### TASK DESCRIPTION
Show every line from the data below that includes "dilation".

◆ ◆ ◆

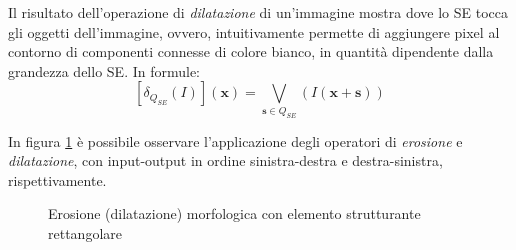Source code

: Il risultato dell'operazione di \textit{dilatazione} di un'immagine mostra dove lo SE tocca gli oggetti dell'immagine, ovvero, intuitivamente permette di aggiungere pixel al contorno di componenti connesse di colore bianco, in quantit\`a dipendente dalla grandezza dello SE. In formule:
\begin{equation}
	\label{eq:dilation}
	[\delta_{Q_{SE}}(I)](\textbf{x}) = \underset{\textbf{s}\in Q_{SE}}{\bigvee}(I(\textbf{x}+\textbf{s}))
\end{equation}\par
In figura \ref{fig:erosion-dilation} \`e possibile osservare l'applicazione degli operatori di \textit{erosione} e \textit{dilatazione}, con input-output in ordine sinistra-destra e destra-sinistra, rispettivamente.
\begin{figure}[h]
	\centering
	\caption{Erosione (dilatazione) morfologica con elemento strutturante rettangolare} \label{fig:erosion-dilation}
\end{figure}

◆ ◆ ◆

### SOLVED PROBLEM
	\label{eq:dilation}
In figura \ref{fig:erosion-dilation} \`e possibile osservare l'applicazione degli operatori di \textit{erosione} e \textit{dilatazione}, con input-output in ordine sinistra-destra e destra-sinistra, rispettivamente.
	\caption{Erosione (dilatazione) morfologica con elemento strutturante rettangolare} \label{fig:erosion-dilation}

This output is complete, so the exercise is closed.